WORK REQUIRED
Look through the lines below and extract any with the word "Lessons".

Document images with source code
══════════════════════════════

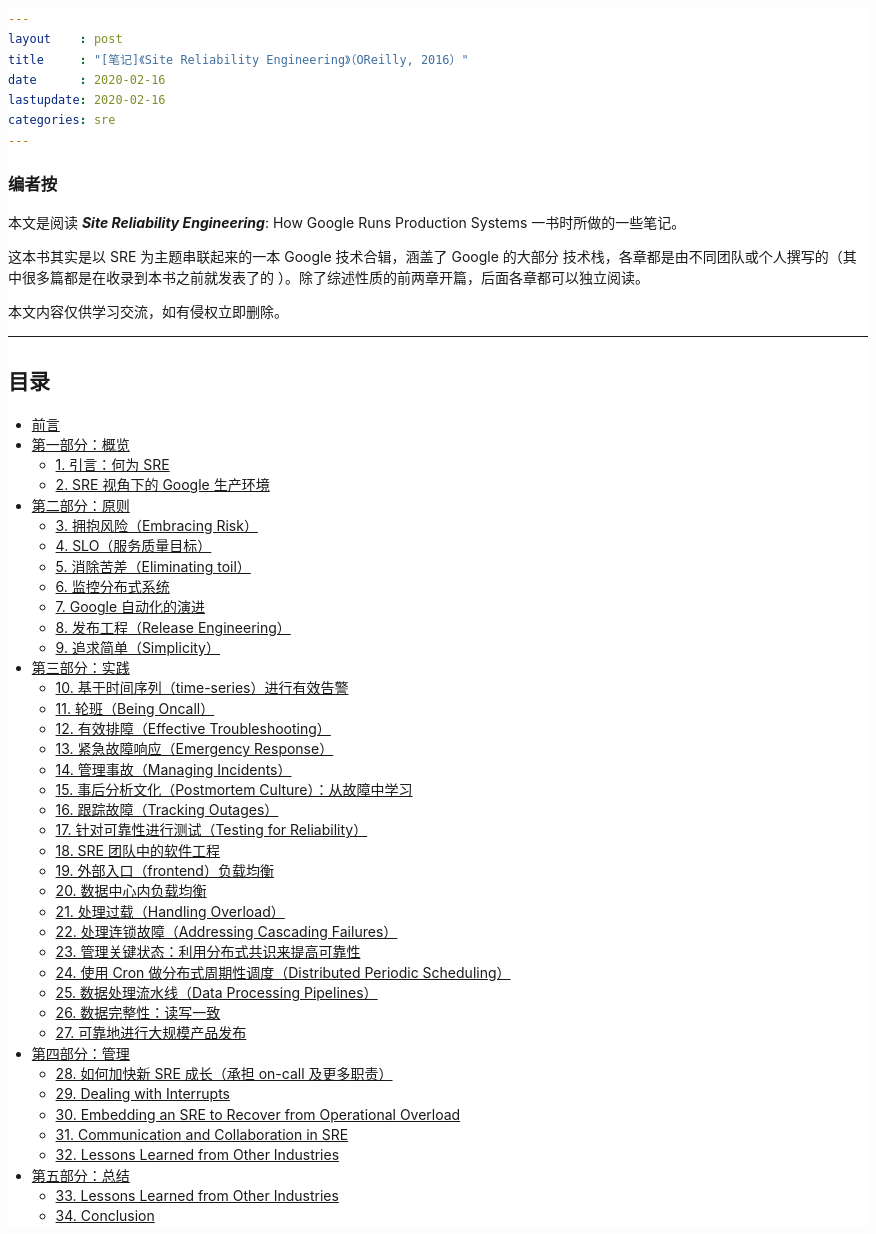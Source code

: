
 ```yaml
---
layout    : post
title     : "[笔记]《Site Reliability Engineering》（OReilly, 2016）"
date      : 2020-02-16
lastupdate: 2020-02-16
categories: sre
---
```


### 编者按

本文是阅读 ***Site Reliability Engineering***: How Google Runs Production Systems
一书时所做的一些笔记。

这本书其实是以 SRE 为主题串联起来的一本 Google 技术合辑，涵盖了 Google 的大部分
技术栈，各章都是由不同团队或个人撰写的（其中很多篇都是在收录到本书之前就发表了的
）。除了综述性质的前两章开篇，后面各章都可以独立阅读。

本文内容仅供学习交流，如有侵权立即删除。

----

## 目录

* [前言](#preface)
* [第一部分：概览](#overview)
    * [1. 引言：何为 SRE](#ch_1)
    * [2. SRE 视角下的 Google 生产环境](#ch_2)
* [第二部分：原则](#principles)
    * [3. 拥抱风险（Embracing Risk）](#ch_3)
    * [4. SLO（服务质量目标）](#ch_4)
    * [5. 消除苦差（Eliminating toil）](#ch_5)
    * [6. 监控分布式系统](#ch_6)
    * [7. Google 自动化的演进](#ch_7)
    * [8. 发布工程（Release Engineering）](#ch_8)
    * [9. 追求简单（Simplicity）](#ch_9)
* [第三部分：实践](#practices)
    * [10. 基于时间序列（time-series）进行有效告警](#ch_10)
    * [11. 轮班（Being Oncall）](#ch_11)
    * [12. 有效排障（Effective Troubleshooting）](#ch_12)
    * [13. 紧急故障响应（Emergency Response）](#ch_13)
    * [14. 管理事故（Managing Incidents）](#ch_14)
    * [15. 事后分析文化（Postmortem Culture）：从故障中学习](#ch_15)
    * [16. 跟踪故障（Tracking Outages）](#ch_16)
    * [17. 针对可靠性进行测试（Testing for Reliability）](#ch_17)
    * [18. SRE 团队中的软件工程](#ch_18)
    * [19. 外部入口（frontend）负载均衡](#ch_19)
    * [20. 数据中心内负载均衡](#ch_20)
    * [21. 处理过载（Handling Overload）](#ch_21)
    * [22. 处理连锁故障（Addressing Cascading Failures）](#ch_22)
    * [23. 管理关键状态：利用分布式共识来提高可靠性](#ch_23)
    * [24. 使用 Cron 做分布式周期性调度（Distributed Periodic Scheduling）](#ch_24)
    * [25. 数据处理流水线（Data Processing Pipelines）](#ch_25)
    * [26. 数据完整性：读写一致](#ch_26)
    * [27. 可靠地进行大规模产品发布](#ch_27)
* [第四部分：管理](#management)
    * [28. 如何加快新 SRE 成长（承担 on-call 及更多职责）](#ch_28)
    * [29. Dealing with Interrupts](#ch_29)
    * [30. Embedding an SRE to Recover from Operational Overload](#ch_30)
    * [31. Communication and Collaboration in SRE](#ch_31)
    * [32. Lessons Learned from Other Industries](#ch_32)
* [第五部分：总结](#conclusions)
    * [33. Lessons Learned from Other Industries](#ch_33)
    * [34. Conclusion](#ch_34)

══════════════════════════════

WRITTEN REPLY
    * [32. Lessons Learned from Other Industries](#ch_32)
    * [33. Lessons Learned from Other Industries](#ch_33)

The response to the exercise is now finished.